Deutsche Geschichte
9. November 1938. „Ich denke täglich noch mit Grauen an all das“
Verwüstungen und Verfolgungen in der Reichsprogromnacht in Straubing vor 75 Jahren - Teil 1
"Die furchtbare Nacht des 9. Nov. 1938 steht heute noch schreckhaft vor unseren Augen .... Es gäbe wohl über die Erlebnisse dieser Nacht ein Buch zu schreiben, doch fehlen uns dazu die Nerven." So tief erschüttert reagierte die Jüdin Irma Wollenreich noch fast zehn Jahre später über die Reichspogromnacht in Straubing. Ihr Mann Leo war damals von NS-Tätern brutal misshandelt und gezwungen worden, die Zerstörungen in der Synagoge ansehen zu müssen. Im gesamten deutschen Reich begann vor 75 Jahren mit diesem "barbarischen Terrorakt" die systematische und massive Verfolgung der Juden, die zur Vernichtung im Holocaust führte, also "die Katastrophe vor der Katastrophe" (Raphael Gross).
Am Ludwigsplatz etwa 1935: Geschäft und Wohnung (links mit mehreren kleinen Markisen) von Leopold Stein, der in der Reichsprogromnacht unkenntlich zugerichtet wurde (Stadtarchiv SR, Fotosammlung Rohrmayr 2726)
Aufwändig wurde in Straubing - wie vielerorts - der 9. November inszeniert. "Über der Stadt wehten Hakenkreuzfahnen als Banner des Sieges", berichtete das Straubinger Tagblatt über den glorifizierten Gedenktag zum gescheiterten Hitlerputsch 1923. Vor allem im überfüllten Kronensaal am Ludwigsplatz wurden die 16 getöteten Putschisten als "Blutzeugen der Bewegung" verklärt. In der Hauptrede betonte Kreisleiter Alfons Putz auch, dass erst vor wenigen Stunden der deutsche Legationssekretär von Rath in Paris gestorben sei, getroffen "von einer jüdischen Verbrecherkugel". Dieses Attentat nutzten die Nationalsozialisten, speziell Propagandaminister Josef Goebbels, und initiierten die Reichspogromnacht.
Ein möglichst objektives Bild zu bekommen, was sich darauf in Straubing ereignete, ist allerdings recht schwierig. Vergleicht man die Fülle der Akten und Augenzeugenberichte, die einem Dschungel an Material gleichen, stößt man zwangsläufig auf zahlreiche Ungereimtheiten und Unterschiede.

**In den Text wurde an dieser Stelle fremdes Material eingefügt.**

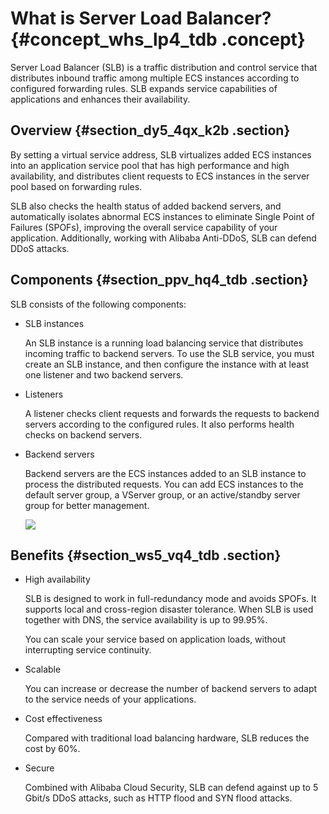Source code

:# What is Server Load Balancer? {#concept_whs_lp4_tdb .concept}

Server Load Balancer \(SLB\) is a traffic distribution and control service that distributes inbound traffic among multiple ECS instances according to configured forwarding rules. SLB expands service capabilities of applications and enhances their availability.

## Overview {#section_dy5_4qx_k2b .section}

By setting a virtual service address, SLB virtualizes added ECS instances into an application service pool that has high performance and high availability, and distributes client requests to ECS instances in the server pool based on forwarding rules.

SLB also checks the health status of added backend servers, and automatically isolates abnormal ECS instances to eliminate Single Point of Failures \(SPOFs\), improving the overall service capability of your application. Additionally, working with Alibaba Anti-DDoS, SLB can defend DDoS attacks.

## Components {#section_ppv_hq4_tdb .section}

SLB consists of the following components:

-   SLB instances

    An SLB instance is a running load balancing service that distributes incoming traffic to backend servers. To use the SLB service, you must create an SLB instance, and then configure the instance with at least one listener and two backend servers.

-   Listeners

    A listener checks client requests and forwards the requests to backend servers according to the configured rules. It also performs health checks on backend servers.

-   Backend servers

    Backend servers are the ECS instances added to an SLB instance to process the distributed requests. You can add ECS instances to the default server group, a VServer group, or an active/standby server group for better management.

    ![](http://static-aliyun-doc.oss-cn-hangzhou.aliyuncs.com/assets/img/4091/1555642098936_en-US.png)


## Benefits {#section_ws5_vq4_tdb .section}

-   High availability

    SLB is designed to work in full-redundancy mode and avoids SPOFs. It supports local and cross-region disaster tolerance. When SLB is used together with DNS, the service availability is up to 99.95%.

    You can scale your service based on application loads, without interrupting service continuity.

-   Scalable

    You can increase or decrease the number of backend servers to adapt to the service needs of your applications.

-   Cost effectiveness

    Compared with traditional load balancing hardware, SLB reduces the cost by 60%.

-   Secure

    Combined with Alibaba Cloud Security, SLB can defend against up to 5 Gbit/s DDoS attacks, such as HTTP flood and SYN flood attacks.


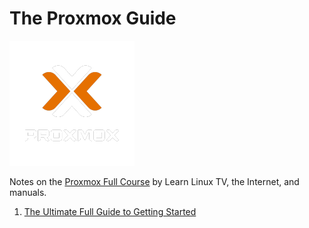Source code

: # The Proxmox Guide

![Proxmox Logo](./img/proxmox_logo.png)

Notes on the [Proxmox Full
Course](https://www.youtube.com/playlist?list=PLT98CRl2KxKHnlbYhtABg6cF50bYa8Ulo)
by Learn Linux TV, the Internet, and manuals.

1. [The Ultimate Full Guide to Getting Started](./00_full_guide.md)
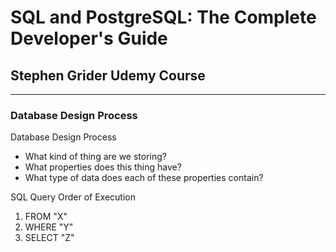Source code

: # SQL and PostgreSQL: The Complete Developer's Guide
## Stephen Grider Udemy Course
---
### Database Design Process

Database Design Process

* What kind of thing are we storing?
* What properties does this thing have?
* What type of data does each of these properties contain?

SQL Query Order of Execution

1. FROM "X"
2. WHERE "Y"
3. SELECT "Z"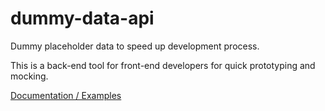 # dummy-data-api
Dummy placeholder data to speed up development process.

This is a back-end tool for front-end developers for quick prototyping and mocking.

[Documentation / Examples](http://dummy-api.alima.pt/)
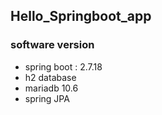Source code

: ## Hello_Springboot_app

### software version
+ spring boot : 2.7.18
+ h2 database
+ mariadb 10.6
+ spring JPA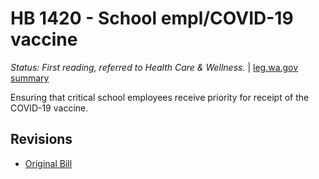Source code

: # HB 1420 - School empl/COVID-19 vaccine
*Status: First reading, referred to Health Care & Wellness.* | [leg.wa.gov summary](https://app.leg.wa.gov/billsummary?BillNumber=1420&Year=2021)

Ensuring that critical school employees receive priority for receipt of the COVID-19 vaccine.

## Revisions
* [Original Bill](1/)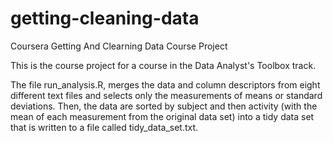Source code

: # getting-cleaning-data
Coursera Getting And Clearning Data Course Project

This is the course project for a course in the Data Analyst's Toolbox track.

The file run_analysis.R, merges the data and column descriptors from eight different text files and selects only the measurements of means or standard deviations.
Then, the data are sorted by subject and then activity (with the mean of each measurement from the original data set) into a tidy data set that is written to a file
called tidy_data_set.txt.
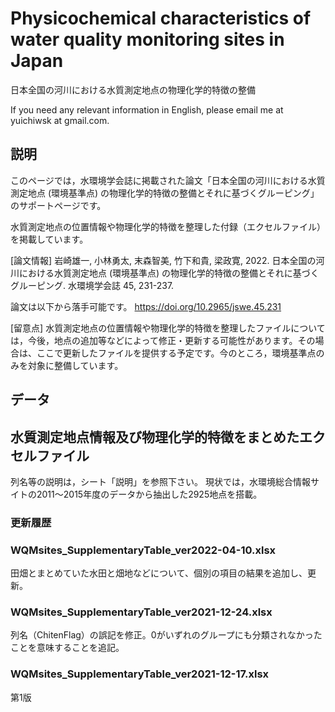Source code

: # Physicochemical characteristics of water quality monitoring sites in Japan
日本全国の河川における水質測定地点の物理化学的特徴の整備

If you need any relevant information in English, please email me at yuichiwsk at gmail.com.

## 説明
このページでは，水環境学会誌に掲載された論文「日本全国の河川における水質測定地点 (環境基準点) の物理化学的特徴の整備とそれに基づくグルーピング」のサポートページです。

水質測定地点の位置情報や物理化学的特徴を整理した付録（エクセルファイル）を掲載しています。


[論文情報]
岩崎雄一, 小林勇太, 末森智美, 竹下和貴, 梁政寛, 2022. 日本全国の河川における水質測定地点 (環境基準点) の物理化学的特徴の整備とそれに基づくグルーピング. 水環境学会誌 45, 231-237.

論文は以下から落手可能です。
https://doi.org/10.2965/jswe.45.231

[留意点]
水質測定地点の位置情報や物理化学的特徴を整理したファイルについては，今後，地点の追加等などによって修正・更新する可能性があります。その場合は、ここで更新したファイルを提供する予定です。今のところ，環境基準点のみを対象に整備しています。

## データ
## 水質測定地点情報及び物理化学的特徴をまとめたエクセルファイル
列名等の説明は，シート「説明」を参照下さい。
現状では，水環境総合情報サイトの2011～2015年度のデータから抽出した2925地点を搭載。
### 更新履歴
### WQMsites_SupplementaryTable_ver2022-04-10.xlsx
田畑とまとめていた水田と畑地などについて、個別の項目の結果を追加し、更新。
### WQMsites_SupplementaryTable_ver2021-12-24.xlsx
列名（ChitenFlag）の誤記を修正。0がいずれのグループにも分類されなかったことを意味することを追記。
### WQMsites_SupplementaryTable_ver2021-12-17.xlsx
第1版
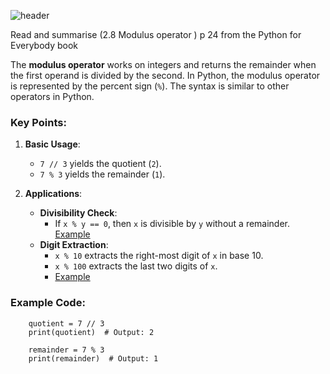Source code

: ![header](https://capsule-render.vercel.app/api?type=waving&height=300&color=gradient&customColorList=22&text=Modulus%20Operator&fontSize=61&animation=twinkling)

Read and summarise (2.8 Modulus operator ) p 24 from the Python for Everybody book

The **modulus operator** works on integers and returns the remainder when the first operand is divided by the second. In Python, the modulus operator is represented by the percent sign (`%`). The syntax is similar to other operators in Python.

### Key Points:

1. **Basic Usage**:

   - `7 // 3` yields the quotient (`2`).
   - `7 % 3` yields the remainder (`1`).

2. **Applications**:
   - **Divisibility Check**:
     - If `x % y == 0`, then `x` is divisible by `y` without a remainder. [Example](https://github.com/FatimaALzahrani/Advanced-Programming-in-AI/blob/main/Lecture1/Modulus%20Operator/Divisibility%20Check.py)
   - **Digit Extraction**:
     - `x % 10` extracts the right-most digit of `x` in base 10.
     - `x % 100` extracts the last two digits of `x`.
     - [Example](https://github.com/FatimaALzahrani/Advanced-Programming-in-AI/blob/main/Lecture1/Modulus%20Operator/Digit%20Extraction.py)

### Example Code:

        quotient = 7 // 3
        print(quotient)  # Output: 2

        remainder = 7 % 3
        print(remainder)  # Output: 1
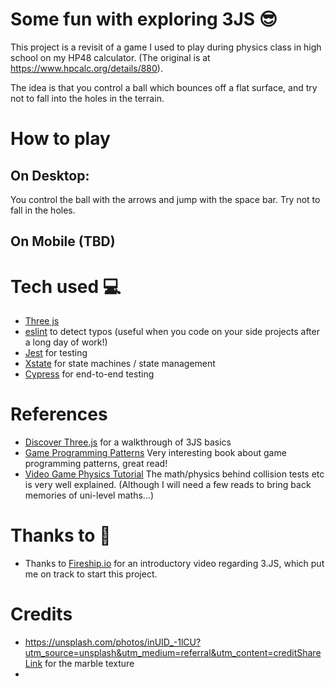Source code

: # Some fun with exploring 3JS 😎

This project is a revisit of a game I used to play during physics class in high school on my HP48 calculator.
(The original is at <https://www.hpcalc.org/details/880>).

The idea is that you control a ball which bounces off a flat surface, and try not to fall into the holes in the terrain.

# How to play

## On Desktop:

You control the ball with the arrows and jump with the space bar. Try not to fall in the holes.

## On Mobile (TBD)

# Tech used 💻

- [Three js](https://threejs.org/docs/index.html#api/en/math/Vector3)
- [eslint](https://eslint.org/) to detect typos (useful when you code on your side projects after a long day of work!)
- [Jest](https://jestjs.io/docs/getting-started) for testing
- [Xstate](https://xstate.js.org/) for state machines / state management
- [Cypress](https://www.cypress.io/) for end-to-end testing

# References

- [Discover Three.js](https://discoverthreejs.com) for a walkthrough of 3JS basics
- [Game Programming Patterns](https://gameprogrammingpatterns.com) Very interesting book about game programming patterns, great read!
- [Video Game Physics Tutorial](https://www.toptal.com/game/video-game-physics-part-i-an-introduction-to-rigid-body-dynamics) The math/physics behind collision tests etc is very well explained. (Although I will need a few reads to bring back memories of uni-level maths...)

# Thanks to 🤟

- Thanks to [Fireship.io](https://www.youtube.com/watch?v=Q7AOvWpIVHU&t=213s) for an introductory video regarding 3.JS, which put me on track to start this project.

# Credits

- <https://unsplash.com/photos/inUID_-1lCU?utm_source=unsplash&utm_medium=referral&utm_content=creditShareLink> for the marble texture
-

Vor allem versuchten die Täter sich reinzuwaschen, konnten sich häufig nicht mehr oder nur recht dubios erinnern oder schoben sich die Schuld gegenseitig zu. Außerdem wurden Zeugen unter Druck gesetzt, manche Opfer waren tot oder in die USA emigriert. Verkompliziert wird alles noch durch die Problematik von Protokollen und die Tatsache, dass die Prozesse erst etwa zehn Jahre nach der Reichspogromnacht stattfinden konnten, hauptsächlich in den Jahren 1948 und 1949. Trotzdem finden sich - vor allem in den erst seit wenigen Jahren ausgewerteten Spruchkammerakten -aufschlussreiche Erkenntnisse, die sich hier speziell in Zitaten widerspiegeln sollen.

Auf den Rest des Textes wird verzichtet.